Registers are 32-bit wide and noted vX, 0-indexed. The alternate notation pX is used to address registers used to store input method parameters: its indexing start from frame_size - input_slot_counts.
Example 1:
- Method:
void foo(int a, char b, bool c, Object d) - The CodeItem declares a frame of size 5
v0
v1 <- parameter 0: p0 (a)
v2 <- parameter 1: p1 (b)
v3 <- parameter 2: p2 (c)
v4 <- parameter 3: p3 (d)
------- end of method frame
v5
v6
...
v65535
Example 2:
- Method:
void bar(double a, long b, float c) - The CodeItem declares a frame of size 8
v0
v1
v2
v3 <- parameter 0: p0 (a)
v4 <- parameter 1: p1 (b, lower part)
v5 <- parameter 1: p2 (b, higher part)
v6 <- parameter 2: p3 (c, lower part)
v7 <- parameter 2: p4 (c, higher part)
------- end of method frame
v8
v9
...
v65535
The default settings instruct JEB to use the pX notation when rendering parameter registers:
It can be disabled (DEX plugin option, also controlled in the UI by right-clicking, Rendering Properties, untick 'Use p for parameters')
Smali and variants#
The JEB notation is made possible because of the interactivity layer (as opposed to deadcode listing).

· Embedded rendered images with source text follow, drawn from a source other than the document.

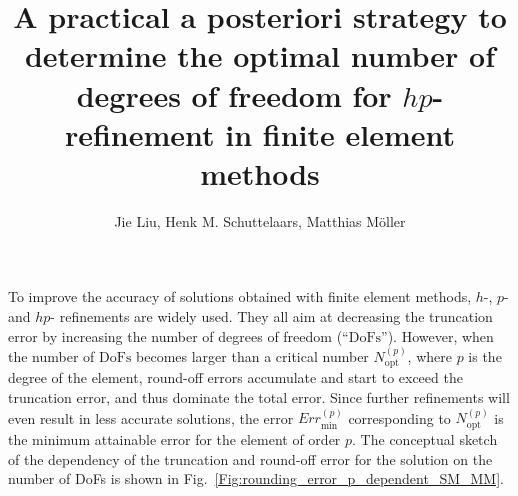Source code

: \documentclass[a4paper]{article}
\begin{document}
\title{A practical a posteriori strategy to determine the optimal number of degrees of freedom for $hp$-refinement in finite element methods}
\date{\vspace{-5ex}}

\author{Jie Liu, Henk M. Schuttelaars, Matthias M\"oller}	%


\maketitle

To improve the accuracy of solutions obtained with finite element methods, $h$-, $p$- and $hp$- refinements are widely used. They all aim at decreasing the truncation error by increasing the number of degrees of freedom (``$\text{DoFs}$'').
However, when the number of $\text{DoFs}$ becomes larger than a critical number $N_{\text{opt}} ^{(p)}$, where $p$ is the degree of the element, round-off errors accumulate and start to exceed the truncation error, and thus dominate the total error. Since further refinements will even result in less accurate solutions, the error ${Err}_{\text{min}}^{(p)}$ corresponding to $N_{\text{opt}} ^{(p)}$ is the minimum attainable error for the element of order $p$. The conceptual sketch of the dependency of the truncation and round-off error for the solution on the number of DoFs is shown in Fig.~\ref{Fig:rounding_error_p_dependent_SM_MM}\cite{LiuMH2018apractical}.

\end{document}
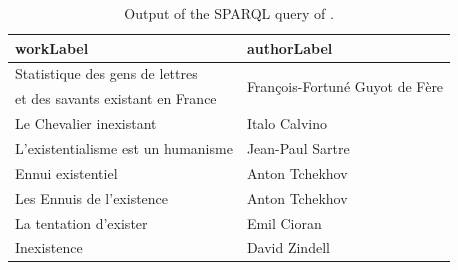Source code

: \begin{table}
	\centering
	{
		\footnotesize%
		\begin{tabular}{ll}
			\toprule
			workLabel & authorLabel \\ \midrule 
			Statistique des gens de lettres 
				& \multirow{2}{*}{François-Fortuné Guyot de Fère}\\
			et des savants existant en France
				& \\
			Le Chevalier inexistant
				& Italo Calvino\\
			L'existentialisme est un humanisme
				& Jean-Paul Sartre\\
			Ennui existentiel
				& Anton Tchekhov\\
			Les Ennuis de l'existence
				& Anton Tchekhov\\
			La tentation d'exister
				& Emil Cioran\\
			Inexistence
				& David Zindell \\ \bottomrule
		\end{tabular}
	}
	\caption{
		\AP\label{tab:output-sparql}
		Output of the SPARQL query of .}
\end{table}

Two notable differences:
- For readability, the names are simple names, no longer fully-qualified
- Invoke opcodes place the arguments after the method:
invoke-xxx callsite, argsinstead ofinvoke-xxx {args}, fully_qualified_callsite
Below, the default assembly code representation used by JEB (smali variant):
Official smali code can be generated, which is a useful if it needs to be exported and later on compiled using smali.jar. Also make sure to disable the "Show Addresses" option.